Northrop Grumman of the United States announced the progress of its "Advanced Hypersonic Technology Inertial Measurement Unit" (AHT IMU), which provides anti-jamming and autonomous navigation capabilities for autonomous aircraft operating at high speeds above Mach 5. It has completed flight verification on the Stratolaunch Talon-A reusable hypersonic aircraft, and has acquired several hours of ground and flight telemetry data, with the performance meeting expectations.
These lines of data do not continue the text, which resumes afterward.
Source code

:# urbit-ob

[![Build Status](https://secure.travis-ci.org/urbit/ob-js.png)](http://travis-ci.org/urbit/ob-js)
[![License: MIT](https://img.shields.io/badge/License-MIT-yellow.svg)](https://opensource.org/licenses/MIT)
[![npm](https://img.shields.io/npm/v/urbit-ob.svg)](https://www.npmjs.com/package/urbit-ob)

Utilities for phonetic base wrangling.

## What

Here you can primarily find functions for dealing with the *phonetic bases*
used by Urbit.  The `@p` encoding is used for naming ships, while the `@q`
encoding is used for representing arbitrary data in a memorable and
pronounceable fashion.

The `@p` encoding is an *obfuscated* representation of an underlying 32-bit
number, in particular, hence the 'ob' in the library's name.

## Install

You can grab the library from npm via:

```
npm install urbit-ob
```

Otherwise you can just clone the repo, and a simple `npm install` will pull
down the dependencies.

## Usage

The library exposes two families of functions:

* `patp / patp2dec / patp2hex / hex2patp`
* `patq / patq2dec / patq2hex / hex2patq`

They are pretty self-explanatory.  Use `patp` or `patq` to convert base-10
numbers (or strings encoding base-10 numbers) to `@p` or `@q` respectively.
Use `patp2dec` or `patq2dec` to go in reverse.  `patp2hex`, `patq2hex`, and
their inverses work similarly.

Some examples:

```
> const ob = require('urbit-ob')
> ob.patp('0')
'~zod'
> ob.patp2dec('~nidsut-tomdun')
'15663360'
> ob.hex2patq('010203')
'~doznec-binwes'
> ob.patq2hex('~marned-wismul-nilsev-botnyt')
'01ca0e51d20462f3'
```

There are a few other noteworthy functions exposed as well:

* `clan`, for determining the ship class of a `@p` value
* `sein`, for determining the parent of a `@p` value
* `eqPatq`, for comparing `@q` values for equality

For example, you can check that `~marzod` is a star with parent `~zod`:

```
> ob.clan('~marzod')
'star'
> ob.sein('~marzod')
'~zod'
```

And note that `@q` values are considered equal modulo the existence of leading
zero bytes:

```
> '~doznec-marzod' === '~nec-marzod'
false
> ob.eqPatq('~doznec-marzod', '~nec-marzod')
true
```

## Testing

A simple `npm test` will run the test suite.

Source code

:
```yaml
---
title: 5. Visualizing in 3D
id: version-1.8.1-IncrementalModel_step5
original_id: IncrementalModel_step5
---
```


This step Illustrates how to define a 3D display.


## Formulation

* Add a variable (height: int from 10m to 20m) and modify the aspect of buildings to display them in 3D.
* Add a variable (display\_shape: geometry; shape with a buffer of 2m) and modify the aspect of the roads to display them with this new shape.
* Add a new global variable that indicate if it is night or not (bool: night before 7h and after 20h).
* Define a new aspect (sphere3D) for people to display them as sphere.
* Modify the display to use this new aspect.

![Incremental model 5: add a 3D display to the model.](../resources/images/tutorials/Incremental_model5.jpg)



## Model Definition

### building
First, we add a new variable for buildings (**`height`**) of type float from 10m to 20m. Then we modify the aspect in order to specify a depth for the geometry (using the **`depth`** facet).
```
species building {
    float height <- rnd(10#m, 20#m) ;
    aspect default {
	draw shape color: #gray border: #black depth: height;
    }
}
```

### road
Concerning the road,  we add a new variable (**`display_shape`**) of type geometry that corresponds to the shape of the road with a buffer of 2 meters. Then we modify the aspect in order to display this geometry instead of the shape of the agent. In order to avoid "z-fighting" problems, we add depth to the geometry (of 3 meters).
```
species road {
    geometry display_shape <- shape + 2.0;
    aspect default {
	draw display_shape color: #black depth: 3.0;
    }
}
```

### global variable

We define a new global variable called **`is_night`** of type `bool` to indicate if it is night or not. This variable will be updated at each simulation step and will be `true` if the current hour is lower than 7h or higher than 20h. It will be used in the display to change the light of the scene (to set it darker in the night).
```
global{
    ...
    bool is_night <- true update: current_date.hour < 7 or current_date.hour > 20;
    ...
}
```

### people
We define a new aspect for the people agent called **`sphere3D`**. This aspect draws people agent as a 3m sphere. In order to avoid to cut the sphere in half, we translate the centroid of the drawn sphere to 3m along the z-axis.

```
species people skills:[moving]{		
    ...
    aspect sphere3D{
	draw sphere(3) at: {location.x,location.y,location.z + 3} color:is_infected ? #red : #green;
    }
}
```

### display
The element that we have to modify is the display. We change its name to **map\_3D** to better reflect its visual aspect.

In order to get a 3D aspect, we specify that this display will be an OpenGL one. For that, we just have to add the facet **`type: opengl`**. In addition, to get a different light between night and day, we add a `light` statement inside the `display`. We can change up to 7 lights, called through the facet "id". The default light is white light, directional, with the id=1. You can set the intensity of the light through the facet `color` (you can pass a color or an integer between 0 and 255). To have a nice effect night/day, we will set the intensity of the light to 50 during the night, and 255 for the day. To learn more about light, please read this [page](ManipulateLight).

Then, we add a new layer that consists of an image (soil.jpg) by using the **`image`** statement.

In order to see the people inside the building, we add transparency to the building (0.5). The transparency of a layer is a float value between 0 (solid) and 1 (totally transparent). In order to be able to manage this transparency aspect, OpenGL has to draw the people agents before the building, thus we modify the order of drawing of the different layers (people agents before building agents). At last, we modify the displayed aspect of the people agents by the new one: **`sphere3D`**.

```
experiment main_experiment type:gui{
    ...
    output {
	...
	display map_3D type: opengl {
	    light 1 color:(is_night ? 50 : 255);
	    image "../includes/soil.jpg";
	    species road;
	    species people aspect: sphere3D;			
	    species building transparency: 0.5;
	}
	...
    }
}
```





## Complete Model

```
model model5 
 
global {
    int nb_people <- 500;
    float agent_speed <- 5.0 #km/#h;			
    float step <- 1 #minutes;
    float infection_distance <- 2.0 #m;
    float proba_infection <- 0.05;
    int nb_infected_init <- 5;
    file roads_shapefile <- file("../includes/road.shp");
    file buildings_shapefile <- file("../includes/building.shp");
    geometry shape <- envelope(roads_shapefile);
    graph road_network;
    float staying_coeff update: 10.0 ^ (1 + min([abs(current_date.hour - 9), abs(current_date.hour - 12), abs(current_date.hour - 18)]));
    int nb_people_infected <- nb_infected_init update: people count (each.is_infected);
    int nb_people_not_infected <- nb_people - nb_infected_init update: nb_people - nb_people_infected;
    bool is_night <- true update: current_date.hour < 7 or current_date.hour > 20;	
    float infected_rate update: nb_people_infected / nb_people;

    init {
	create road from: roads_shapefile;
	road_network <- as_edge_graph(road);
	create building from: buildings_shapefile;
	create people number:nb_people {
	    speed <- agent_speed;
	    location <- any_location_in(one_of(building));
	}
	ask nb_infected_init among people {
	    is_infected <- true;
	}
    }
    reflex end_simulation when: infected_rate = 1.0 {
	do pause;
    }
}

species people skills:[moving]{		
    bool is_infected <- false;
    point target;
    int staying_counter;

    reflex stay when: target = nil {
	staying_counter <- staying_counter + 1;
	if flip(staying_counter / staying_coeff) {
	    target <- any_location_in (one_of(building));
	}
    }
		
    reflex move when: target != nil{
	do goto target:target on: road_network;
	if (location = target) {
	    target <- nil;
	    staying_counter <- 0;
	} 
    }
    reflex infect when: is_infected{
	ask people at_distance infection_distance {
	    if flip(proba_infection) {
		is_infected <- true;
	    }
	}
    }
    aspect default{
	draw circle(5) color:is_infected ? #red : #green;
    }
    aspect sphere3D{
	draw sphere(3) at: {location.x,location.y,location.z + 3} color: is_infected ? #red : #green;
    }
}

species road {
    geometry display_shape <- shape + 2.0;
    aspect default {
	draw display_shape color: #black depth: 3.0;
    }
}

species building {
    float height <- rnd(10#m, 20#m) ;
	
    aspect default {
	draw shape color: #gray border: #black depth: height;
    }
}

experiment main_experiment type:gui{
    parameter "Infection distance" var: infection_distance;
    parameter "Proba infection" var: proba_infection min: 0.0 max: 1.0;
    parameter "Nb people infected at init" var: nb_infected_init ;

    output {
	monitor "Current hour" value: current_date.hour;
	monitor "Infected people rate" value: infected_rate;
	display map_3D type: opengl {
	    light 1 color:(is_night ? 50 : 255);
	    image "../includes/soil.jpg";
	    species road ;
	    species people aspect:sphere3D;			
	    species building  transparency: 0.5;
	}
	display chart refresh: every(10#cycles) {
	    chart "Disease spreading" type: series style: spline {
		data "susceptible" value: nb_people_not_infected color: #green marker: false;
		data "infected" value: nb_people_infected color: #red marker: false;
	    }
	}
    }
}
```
Hypersonic flight brings extreme thermal, vibration and acceleration challenges: the temperature of the airframe's leading edge can exceed 1,650 degrees Celsius, internal sensors and electronic equipment are subjected to severe thermal stress, and loads of up to 60g and strong vibrations may occur during flight; at the same time, the ablation of heat-proof materials will change the mass and aerodynamic characteristics, further increasing the complexity of navigation. In military scenarios, GPS is susceptible to interference and spoofing, and the ionospheric plasma "sheath" formed by hypersonic flight may also block external signals. Therefore, it is necessary to rely on autonomous, encapsulated, and radiation-resistant inertial navigation to achieve precise positioning and maneuvering in a "GPS-denied" environment.
AHT IMU uses "dead reckoning" as the principle framework, continuously measures motion status through high-precision gyroscopes and accelerometers, independently completes position and trajectory calculations, and is compatible with AI autonomous flight systems. Its core sensor is a micro hemispheric resonant gyroscope (mHRG), which uses an integrated quartz hemispheric resonant structure and is a solid-state design without easy-to-wear parts such as bearings and mirrors. Officials say that this solution has ultra-long-term reliability, inherent radiation resistance, and is superior to traditional large-size laser gyro systems in terms of accuracy and volume trade-off. The matching silicon accelerometer (SiAc) and customized ASIC are used for signal processing, which can distinguish acceleration changes down to micro-g level to meet the measurement needs under hypersonic maneuvers.
The whole machine adopts a ruggedized, independent packaging design and is oriented to thermomechanical loads in hypersonic and aerospace environments. The goal is to maintain the continuity and accuracy of track and attitude calculations without relying on satellite navigation. In the completed flight, the AHT IMU performed the mission with Talon‑A and ran stably, providing data support for subsequent engineering finalization and mission system integration.